The  programs were held in the Umeda Sky Building in the heart of Osaka.  The hall was full with many first-timers waiting anxiously for Amma’s arrival. This is Amma’s second visit to Osaka. Osaka  is a hub of marine transportation and  has been a cultural and economic center of the nation since ancient times.

Beautiful heart-shaped red balloons welcomed people as they entered the darshan line and a huge heart adorned the backdrop of the program stage, reflecting the love of the Japanese people for Amma.

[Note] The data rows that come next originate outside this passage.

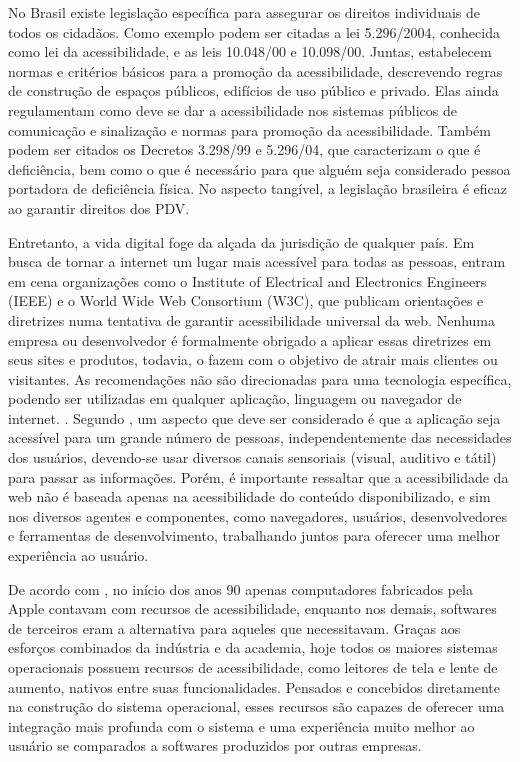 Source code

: \documentclass[english,brazilian]{UNISINOSmonografia}
\begin{document}
No Brasil existe legislação específica para assegurar os direitos individuais de todos os cidadãos. Como exemplo podem ser citadas a lei 5.296/2004, conhecida como lei da acessibilidade, e as leis 10.048/00 e 10.098/00. Juntas, estabelecem normas e critérios básicos para a promoção da acessibilidade, descrevendo regras de construção de espaços públicos, edifícios de uso público e privado. Elas ainda regulamentam como deve se dar a acessibilidade nos sistemas públicos de comunicação e sinalização e normas para promoção da acessibilidade. Também podem ser citados os Decretos 3.298/99 e 5.296/04, que caracterizam o que é deficiência, bem como o que é necessário para que alguém seja considerado pessoa portadora de deficiência física. No aspecto tangível, a legislação brasileira é eficaz ao garantir direitos dos PDV.

Entretanto, a vida digital foge da alçada da jurisdição de qualquer país. Em busca de tornar a internet um lugar mais acessível para todas as pessoas, entram em cena organizações como o Institute of Electrical and Electronics Engineers (IEEE) e o World Wide Web Consortium (W3C), que publicam orientações e diretrizes numa tentativa de garantir acessibilidade universal da web. Nenhuma empresa ou desenvolvedor é formalmente obrigado a aplicar essas diretrizes em seus sites e produtos, todavia, o fazem com o objetivo de atrair mais clientes ou visitantes. As recomendações não são direcionadas para uma tecnologia específica, podendo ser utilizadas em qualquer aplicação, linguagem ou navegador de internet. \cite{W3Cguideliness}. Segundo , um aspecto que deve ser considerado é que a aplicação seja acessível para um grande número de pessoas, independentemente das necessidades dos usuários, devendo-se usar diversos canais sensoriais (visual, auditivo e tátil) para passar as informações. Porém, é importante ressaltar que a acessibilidade da web não é baseada apenas na acessibilidade do conteúdo disponibilizado, e sim nos diversos agentes e componentes, como navegadores, usuários, desenvolvedores e ferramentas de desenvolvimento, trabalhando juntos para oferecer uma melhor experiência ao usuário.

De acordo com , no início dos anos 90 apenas computadores fabricados pela Apple contavam com recursos de acessibilidade, enquanto nos demais, softwares de terceiros eram a alternativa para aqueles que necessitavam. Graças aos esforços combinados da indústria e da academia, hoje todos os maiores sistemas operacionais possuem recursos de acessibilidade, como leitores de tela e lente de aumento, nativos entre suas funcionalidades. Pensados e concebidos diretamente na construção do sistema operacional, esses recursos são capazes de oferecer uma integração mais profunda com o sistema e uma experiência muito melhor ao usuário se comparados a softwares produzidos por outras empresas. 
\end{document}
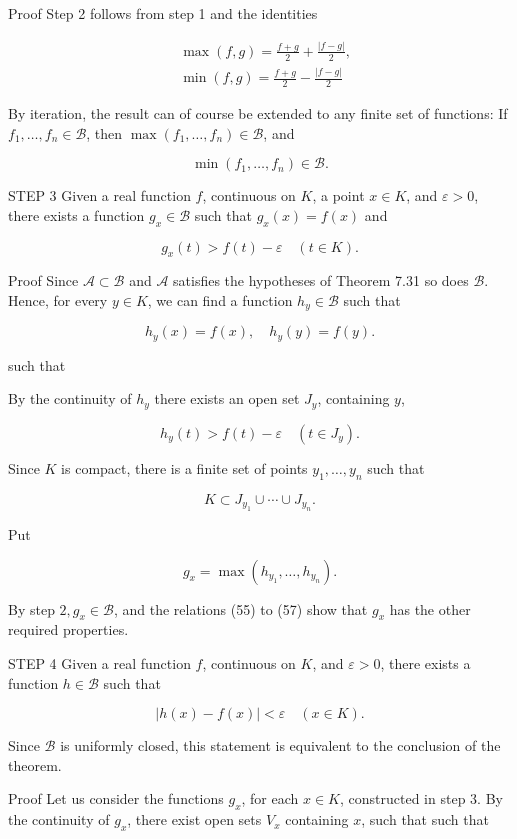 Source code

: \documentclass[10pt]{article}
\begin{document}
Proof Step 2 follows from step 1 and the identities

$$
\begin{aligned}
& \max (f, g)=\frac{f+g}{2}+\frac{|f-g|}{2}, \\
& \min (f, g)=\frac{f+g}{2}-\frac{|f-g|}{2}
\end{aligned}
$$

By iteration, the result can of course be extended to any finite set of functions: If $f_{1}, \ldots, f_{n} \in \mathscr{B}$, then $\max \left(f_{1}, \ldots, f_{n}\right) \in \mathscr{B}$, and

$$
\min \left(f_{1}, \ldots, f_{n}\right) \in \mathscr{B} .
$$

STEP 3 Given a real function $f$, continuous on $K$, a point $x \in K$, and $\varepsilon>0$, there exists a function $g_{x} \in \mathscr{B}$ such that $g_{x}(x)=f(x)$ and

$$
g_{x}(t)>f(t)-\varepsilon \quad(t \in K) .
$$

Proof Since $\mathscr{A} \subset \mathscr{B}$ and $\mathscr{A}$ satisfies the hypotheses of Theorem 7.31 so does $\mathscr{B}$. Hence, for every $y \in K$, we can find a function $h_{y} \in \mathscr{B}$ such that

$$
h_{y}(x)=f(x), \quad h_{y}(y)=f(y) .
$$

such that

By the continuity of $h_{y}$ there exists an open set $J_{y}$, containing $y$,

$$
h_{y}(t)>f(t)-\varepsilon \quad\left(t \in J_{y}\right) .
$$

Since $K$ is compact, there is a finite set of points $y_{1}, \ldots, y_{n}$ such that

$$
K \subset J_{y_{1}} \cup \cdots \cup J_{y_{n}} .
$$

Put

$$
g_{x}=\max \left(h_{y_{1}}, \ldots, h_{y_{n}}\right) .
$$

By step $2, g_{x} \in \mathscr{B}$, and the relations (55) to (57) show that $g_{x}$ has the other required properties.

STEP 4 Given a real function $f$, continuous on $K$, and $\varepsilon>0$, there exists a function $h \in \mathscr{B}$ such that

$$
|h(x)-f(x)|<\varepsilon \quad(x \in K) .
$$

Since $\mathscr{B}$ is uniformly closed, this statement is equivalent to the conclusion of the theorem.

Proof Let us consider the functions $g_{x}$, for each $x \in K$, constructed in step 3. By the continuity of $g_{x}$, there exist open sets $V_{x}$ containing $x$, such that such that
\end{document}
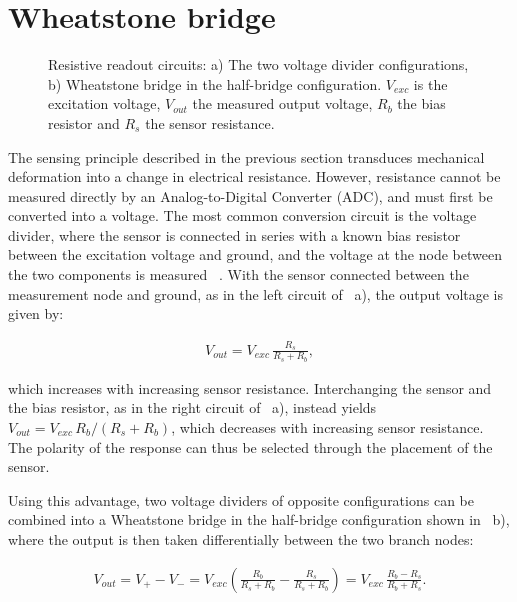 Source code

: \pagebreak
\section{Wheatstone bridge} \label{sec:Wheatstone_theory}

\begin{figure}[!b]
\centering

    \caption{Resistive readout circuits: a) The two voltage divider configurations, b) Wheatstone bridge in the half-bridge configuration. $V_{exc}$ is the excitation voltage, $V_{out}$ the measured output voltage, $R_b$ the bias resistor and $R_s$ the sensor resistance.}
    \label{fig:Wheatstone}
\end{figure}

The sensing principle described in the previous section transduces mechanical deformation into a change in electrical resistance. However, resistance cannot be measured directly by an Analog-to-Digital Converter (ADC), and must first be converted into a voltage. The most common conversion circuit is the voltage divider, where the sensor is connected in series with a known bias resistor between the excitation voltage and ground, and the voltage at the node between the two components is measured ~\cite{metal_gauge}.
With the sensor connected between the measurement node and ground, as in the left circuit of ~a), the output voltage is given by:

\begin{align} \label{eq:divider}
    V_{out}=V_{exc}\,\frac{R_s}{R_s+R_b},
\end{align}

which increases with increasing sensor resistance. Interchanging the sensor and the bias resistor, as in the right circuit of ~a), instead yields $V_{out}=V_{exc}\,R_b/\left(R_s+R_b\right)$, which decreases with increasing sensor resistance. The polarity of the response can thus be selected through the placement of the sensor.

Using this advantage, two voltage dividers of opposite configurations can be combined into a Wheatstone bridge in the half-bridge configuration shown in ~b), where the output is then taken differentially between the two branch nodes:

\begin{align} \label{eq:bridge}
    V_{out}=V_{+}-V_{-}=V_{exc}\left(\frac{R_b}{R_s+R_b}-\frac{R_s}{R_s+R_b}\right)=V_{exc}\,\frac{R_b-R_s}{R_b+R_s}.
\end{align}

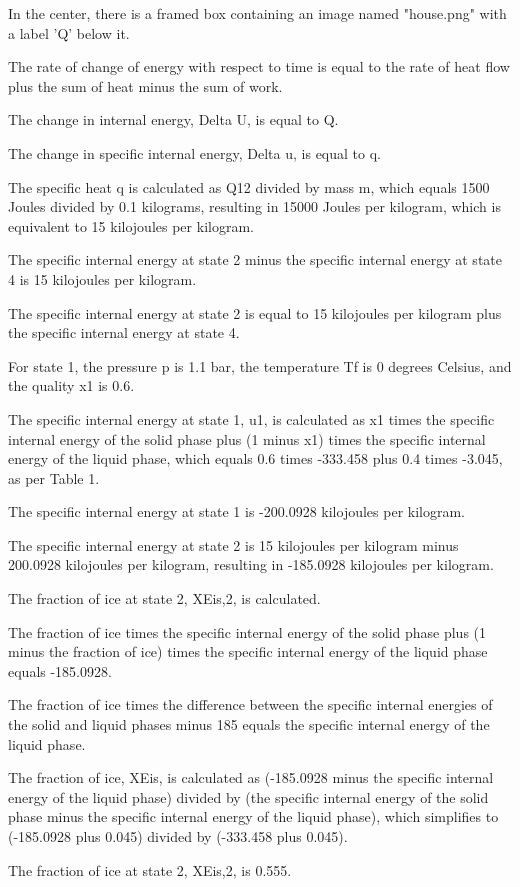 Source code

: In the center, there is a framed box containing an image named "house.png" with a label 'Q' below it.

The rate of change of energy with respect to time is equal to the rate of heat flow plus the sum of heat minus the sum of work.

The change in internal energy, Delta U, is equal to Q.

The change in specific internal energy, Delta u, is equal to q.

The specific heat q is calculated as Q12 divided by mass m, which equals 1500 Joules divided by 0.1 kilograms, resulting in 15000 Joules per kilogram, which is equivalent to 15 kilojoules per kilogram.

The specific internal energy at state 2 minus the specific internal energy at state 4 is 15 kilojoules per kilogram.

The specific internal energy at state 2 is equal to 15 kilojoules per kilogram plus the specific internal energy at state 4.

For state 1, the pressure p is 1.1 bar, the temperature Tf is 0 degrees Celsius, and the quality x1 is 0.6.

The specific internal energy at state 1, u1, is calculated as x1 times the specific internal energy of the solid phase plus (1 minus x1) times the specific internal energy of the liquid phase, which equals 0.6 times -333.458 plus 0.4 times -3.045, as per Table 1.

The specific internal energy at state 1 is -200.0928 kilojoules per kilogram.

The specific internal energy at state 2 is 15 kilojoules per kilogram minus 200.0928 kilojoules per kilogram, resulting in -185.0928 kilojoules per kilogram.

The fraction of ice at state 2, XEis,2, is calculated.

The fraction of ice times the specific internal energy of the solid phase plus (1 minus the fraction of ice) times the specific internal energy of the liquid phase equals -185.0928.

The fraction of ice times the difference between the specific internal energies of the solid and liquid phases minus 185 equals the specific internal energy of the liquid phase.

The fraction of ice, XEis, is calculated as (-185.0928 minus the specific internal energy of the liquid phase) divided by (the specific internal energy of the solid phase minus the specific internal energy of the liquid phase), which simplifies to (-185.0928 plus 0.045) divided by (-333.458 plus 0.045).

The fraction of ice at state 2, XEis,2, is 0.555.
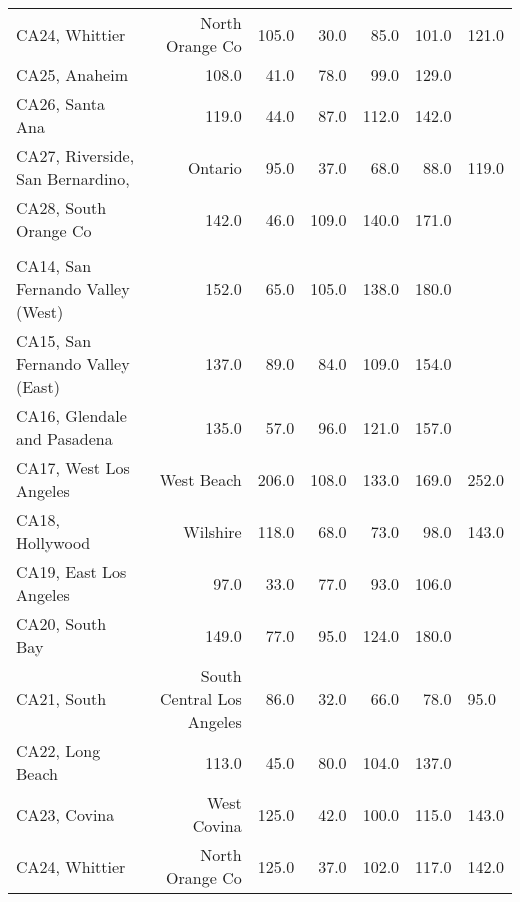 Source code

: \begin{longtable}[l]{l|rrrrr}
\hspace{1em}CA24, Whittier & North Orange Co & 105.0 & 30.0 & 85.0 & 101.0 & 121.0\\
\hspace{1em}CA25, Anaheim & 108.0 & 41.0 & 78.0 & 99.0 & 129.0\\
\hspace{1em}CA26, Santa Ana & 119.0 & 44.0 & 87.0 & 112.0 & 142.0\\
\hspace{1em}CA27, Riverside, San Bernardino, & Ontario & 95.0 & 37.0 & 68.0 & 88.0 & 119.0\\
\hspace{1em}CA28, South Orange Co & 142.0 & 46.0 & 109.0 & 140.0 & 171.0\\
\addlinespace[0.5em]
\\
\hspace{1em}CA14, San Fernando Valley (West) & 152.0 & 65.0 & 105.0 & 138.0 & 180.0\\
\hspace{1em}CA15, San Fernando Valley (East) & 137.0 & 89.0 & 84.0 & 109.0 & 154.0\\
\hspace{1em}CA16, Glendale and Pasadena & 135.0 & 57.0 & 96.0 & 121.0 & 157.0\\
\hspace{1em}CA17, West Los Angeles & West Beach & 206.0 & 108.0 & 133.0 & 169.0 & 252.0\\
\hspace{1em}CA18, Hollywood & Wilshire & 118.0 & 68.0 & 73.0 & 98.0 & 143.0\\
\hspace{1em}CA19, East Los Angeles & 97.0 & 33.0 & 77.0 & 93.0 & 106.0\\
\hspace{1em}CA20, South Bay & 149.0 & 77.0 & 95.0 & 124.0 & 180.0\\
\hspace{1em}CA21, South & South Central Los Angeles & 86.0 & 32.0 & 66.0 & 78.0 & 95.0\\
\hspace{1em}CA22, Long Beach & 113.0 & 45.0 & 80.0 & 104.0 & 137.0\\
\hspace{1em}CA23, Covina & West Covina & 125.0 & 42.0 & 100.0 & 115.0 & 143.0\\
\hspace{1em}CA24, Whittier & North Orange Co & 125.0 & 37.0 & 102.0 & 117.0 & 142.0\\

\end{longtable}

Several dignitaries were present to welcome and honor Amma. Amongst them were the Vice Consul B. Bhatamishra from the Indian Consulate, the  Director of the Osaka Ayurveda Research Institute, Dr. Inamura Hiroe Sharma, and the President of the Japan Natural Consumers’ Cooperative, Matsuo Yumi. On Amma’s arrival they officially welcomed Amma and addressed the gathering. The Vice Consul said that the amount of humanitarian work that Amma has achieved is immeasurable.

On the first evening Amma blessed the seeds of indigenous Japanese vegetables – Seed of Love – and distributed that to many local youth, and a book  “Ayurvedic Nutrition” was released on the occasion.

The kitchen crew who worked with so much enthusiasm during Amma’s program came together to sing for Amma during Devi Bhava. Their drums were pots and pans and their cymbals were spoons and ladles. Wearing scarves and aprons, they joyfully sang,

“kitchen niwa umai mon ga ippai Arun yade.
Papadam, dosa, okonomiyaki …”

– meaning “There is lots of yummy food in the kitchen, like papadam, dosa and okonomiyaki. There is plenty of Amma’s love in the kitchen, happy, fun and warm. Amma we love you! jay!”

After the programs in Osaka, the group and Amma drove the 600 km  through breathtaking scenery with views of lush greenery and mountains on all sides, finally arriving to Tokyo.